Fecondazione, la Regione ‘sbaglia’ decreto: niente convenzioni
Sembrava tutto pronto per far decollare in Sicilia una norma che finalmente desse speranza e a migliaia di coppie che vogliono avere un figlio attraverso la procreazione medicalmente assistita, così come prevede il piano regionale 2011-2013 e, invece, nel decreto appena varato dalla Regione siciliana mancano i codici identificativi per l’assegnazione delle convenzione alle strutture abilitate.
“Un dettaglio non da poco per una dimenticanza macroscopica che impedisce agli uffici di espletare l’iter burocratico”, denuncia la parlamentare regionale del Partito democratico Concetta Raia, che chiede al governo regionale di fare presto e sollecita un tavolo di incontro con l’assessore regionale alla Salute.

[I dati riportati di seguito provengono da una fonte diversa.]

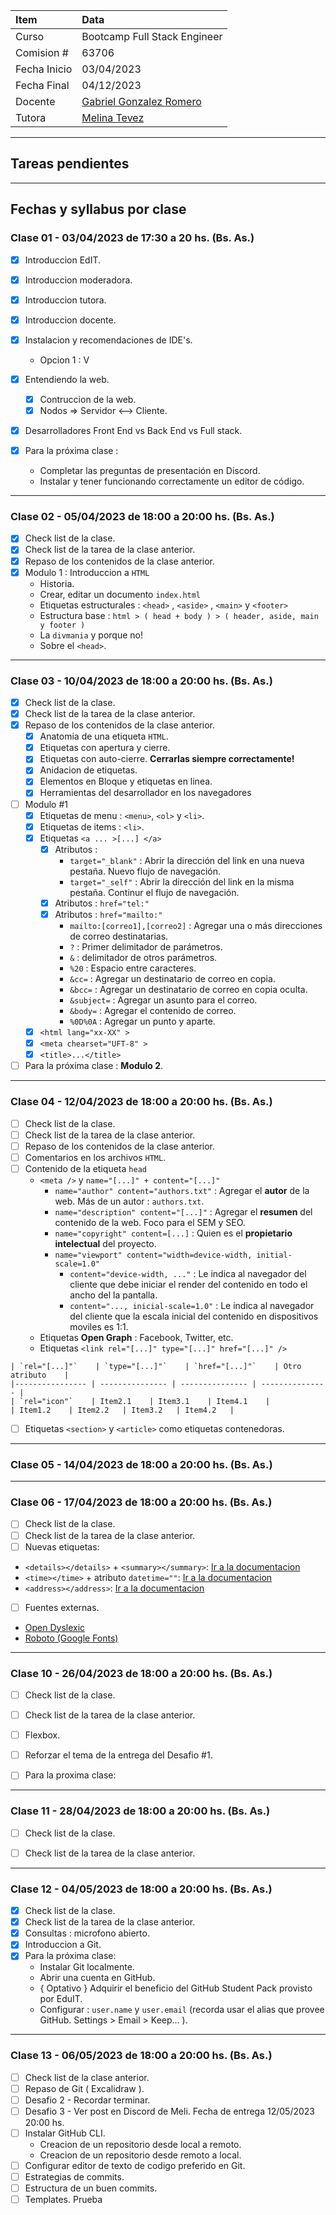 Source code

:
| Item          | Data                                                      |
| :---          | :---                                                      |
| Curso         | Bootcamp Full Stack Engineer                              |
| Comision #    | 63706                                                     | 
| Fecha Inicio  | 03/04/2023                                                |
| Fecha Final   | 04/12/2023                                                |
| Docente       | [Gabriel Gonzalez Romero]( gabygonzalezromero@gmail.com ) |
| Tutora        | [Melina Tevez](melinatevez15@gmail.com)                   |

---
## Tareas pendientes


---
## Fechas y syllabus por clase

### Clase 01 - 03/04/2023 de 17:30 a 20 hs. (Bs. As.)
 - [X] Introduccion EdIT.
 - [X] Introduccion moderadora.
 - [X] Introduccion tutora.
 - [X] Introduccion docente.
 - [X] Instalacion y recomendaciones de IDE's.
    - Opcion 1 : V
 - [X] Entendiendo la web.
    - [X] Contruccion de la web.
    - [X] Nodos => Servidor <--> Cliente.
 - [X] Desarrolladores Front End vs Back End vs Full stack.

 - [X] Para la próxima clase :
    - Completar las preguntas de presentación en Discord.
    - Instalar y tener funcionando correctamente un editor de código.

---
### Clase 02 - 05/04/2023 de 18:00 a 20:00 hs. (Bs. As.)
 - [X] Check list de la clase.
 - [X] Check list de la tarea de la clase anterior.
 - [X] Repaso de los contenidos de la clase anterior.
 - [X] Modulo 1 : Introduccion a `HTML`
    - Historia.
    - Crear, editar un documento `index.html`
    - Etiquetas estructurales : `<head>` , `<aside>` , `<main>` y `<footer>`
    - Estructura base : `html > ( head + body ) > ( header, aside, main y footer )`
    - La `divmania` y porque no!
    - Sobre el `<head>`.

---
### Clase 03 - 10/04/2023 de 18:00 a 20:00 hs. (Bs. As.)
 - [X] Check list de la clase.
 - [X] Check list de la tarea de la clase anterior.
 - [X] Repaso de los contenidos de la clase anterior.
    - [X] Anatomia de una etiqueta `HTML`.
    - [X] Etiquetas con apertura y cierre.
    - [X] Etiquetas con auto-cierre. **Cerrarlas siempre correctamente!**
    - [X] Anidacion de etiquetas.
    - [X] Elementos en Bloque y etiquetas en linea.
    - [X] Herramientas del desarrollador en los navegadores
- [ ] Modulo #1
    - [X] Etiquetas de menu : `<menu>`, `<ol>` y `<li>`.
    - [X] Etiquetas de items : `<li>`.
    - [X] Etiquetas `<a ... >[...] </a>`
        - [X] Atributos : 
            - `target="_blank"` : Abrir la dirección del link en una nueva pestaña. Nuevo flujo de navegación.
            - `target="_self"` : Abrir la dirección del link en la misma pestaña. Continur el flujo de navegación.
        - [X] Atributos : `href="tel:"`
        - [X] Atributos : `href="mailto:"`
            - `mailto:[correo1],[correo2]` : Agregar una o más direcciones de correo destinatarias. 
            - `?` : Primer delimitador de parámetros.
            - `&` : delimitador de otros parámetros.
            - `%20` : Espacio entre caracteres.
            - `&cc=` : Agregar un destinatario de correo en copia.
            - `&bcc=` : Agregar un destinatario de correo en copia oculta.
            - `&subject=` : Agregar un asunto para el correo.
            - `&body=` : Agregar el contenido de correo.
            - `%0D%0A` : Agregar un punto y aparte.
    - [X] `<html lang="xx-XX" >`
    - [X] `<meta chearset="UFT-8" >`
    - [X] `<title>...</title>`
- [ ] Para la próxima clase : **Modulo 2**.
---
### Clase 04 - 12/04/2023 de 18:00 a 20:00 hs. (Bs. As.)
 - [ ] Check list de la clase.
 - [ ] Check list de la tarea de la clase anterior.
 - [ ] Repaso de los contenidos de la clase anterior.
- [ ] Comentarios en los archivos `HTML`.
- [ ] Contenido de la etiqueta `head`
    - `<meta />` y `name="[...]" + content="[...]"`
        - `name="author" content="authors.txt"` : Agregar el **autor** de la web. Más de un autor : `authors.txt`.
        - `name="description" content="[...]"` : Agregar el **resumen** del contenido de la web. Foco para el SEM y SEO.
        - `name="copyright" content=[...]` : Quien es el **propietario intelectual** del proyecto.
        - `name="viewport" content="width=device-width, initial-scale=1.0"`
            - `content="device-width, ..."` : Le indica al navegador del cliente que debe iniciar el render del contenido en todo el ancho del la pantalla.
            - `content="..., inicial-scale=1.0"` : Le indica al navegador del cliente que la escala inicial del contenido en dispositivos moviles es 1:1.
    - Etiquetas **Open Graph** : Facebook, Twitter, etc.
    - Etiquetas `<link rel="[...]" type="[...]" href="[...]" />`
<!--TODO: Mejorar la tabla -->
    | `rel="[...]"`    | `type="[...]"`    | `href="[...]"`    | Otro atributo    |
    |---------------- | --------------- | --------------- | --------------- |
    | `rel="icon"`    | Item2.1    | Item3.1    | Item4.1    |
    | Item1.2    | Item2.2   | Item3.2   | Item4.2   |
    

 - [ ] Etiquetas `<section>` y `<article>` como etiquetas contenedoras.

---
### Clase 05 - 14/04/2023 de 18:00 a 20:00 hs. (Bs. As.)


---
### Clase 06 - 17/04/2023 de 18:00 a 20:00 hs. (Bs. As.)
 - [ ] Check list de la clase.
 - [ ] Check list de la tarea de la clase anterior.
 - [ ] Nuevas etiquetas:
  - `<details></details>` + `<summary></summary>`: [ Ir a la documentacion ]( https://developer.mozilla.org/en-US/docs/Web/HTML/Element/details )
  - `<time></time>` + atributo `datetime=""`: [ Ir a la documentacion ]( https://developer.mozilla.org/en-US/docs/Web/HTML/Element/time )
  - `<address></address>`: [ Ir a la documentacion ]( https://developer.mozilla.org/en-US/docs/Web/HTML/Element/address )
 - [ ] Fuentes externas.
  - [ Open Dyslexic ]( https://www.cdnfonts.com/open-dyslexic.font )
  - [ Roboto (Google Fonts) ]( https://fonts.google.com/specimen/Roboto )


---
### Clase 10 - 26/04/2023 de 18:00 a 20:00 hs. (Bs. As.)
 - [ ] Check list de la clase.
 - [ ] Check list de la tarea de la clase anterior.
 - [ ] Flexbox.
 - [ ] Reforzar el tema de la entrega del Desafio #1.
 - [ ] Para la proxima clase:


---
### Clase 11 - 28/04/2023 de 18:00 a 20:00 hs. (Bs. As.)
 - [ ] Check list de la clase.
 - [ ] Check list de la tarea de la clase anterior.


---
### Clase 12 - 04/05/2023 de 18:00 a 20:00 hs. (Bs. As.)
 - [X] Check list de la clase.
 - [X] Check list de la tarea de la clase anterior.
 - [X] Consultas : microfono abierto.
 - [X] Introduccion a Git.
 - [X] Para la próxima clase:
    - Instalar Git localmente.
    - Abrir una cuenta en GitHub.
    - { Optativo } Adquirir el beneficio del GitHub Student Pack provisto por EduIT.
    - Configurar : `user.name` y `user.email` (recorda usar el alias que provee GitHub. Settings > Email > Keep... ).

---
### Clase 13 - 06/05/2023 de 18:00 a 20:00 hs. (Bs. As.)
 - [ ] Check list de la clase anterior.
 - [ ] Repaso de Git ( Excalidraw ).
 - [ ] Desafio 2 - Recordar terminar.
 - [ ] Desafio 3 - Ver post en Discord de Meli. Fecha de entrega 12/05/2023 20:00 hs.
 - [ ] Instalar GitHub CLI.
    - Creacion de un repositorio desde local a remoto.
    - Creacion de un repositorio desde remoto a local.
 - [ ] Configurar editor de texto de codigo preferido en Git.
 - [ ] Estrategias de commits.
 - [ ] Estructura de un buen commits.
 - [ ] Templates.
Prueba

Le procedure di ispezione per l’accreditamento sono state eseguite in tutta la Sicilia e i Centri del network sono stati già dichiarati idonei all’accreditamento istituzionale, ma ancora oggi quasi tutte le strutture pubbliche sono inattive, quindi attualmente i pazienti siciliani hanno sulle loro spalle l’intero costo dei trattamenti riproduttivi assistiti.
In Sicilia operano 40 centri, dei sedici pubblici solo uno esegue tecniche di inseminazione semplice, mentre 7 effettuano tecniche di II e III livello. “A fronte di precise richieste di rigore sulla verifica dei requisiti di accreditamento da parte dei centri autorizzati a praticarla, ci ritroviamo invece alla situazione paradossale che tutto è bloccato, perchè c’è solo una gran confusione”, aggiunge Raia.
I dati ufficiali parlano di oltre 40mila cicli di procreazione medicalmente assistita (Pma) effettuati in Italia nel 2012, con una richiesta di oltre 5mila cicli nella sola Sicilia. A fronte di questa richiesta, oggi vengono effettuati nella regione 3314 cicli all’anno di cui solo 379 (11.4%) in centri pubblici e 2935 (88,6%) in centri privati; i restanti 2mila cicli rappresentano una delle maggiori voci di mobilita’ sanitaria extraregionale, soprattutto verso, l’Emilia Romagna, la Toscana, il Lazio e Lombardia, con un impatto negativo non indifferente sui conti sanitari regionali.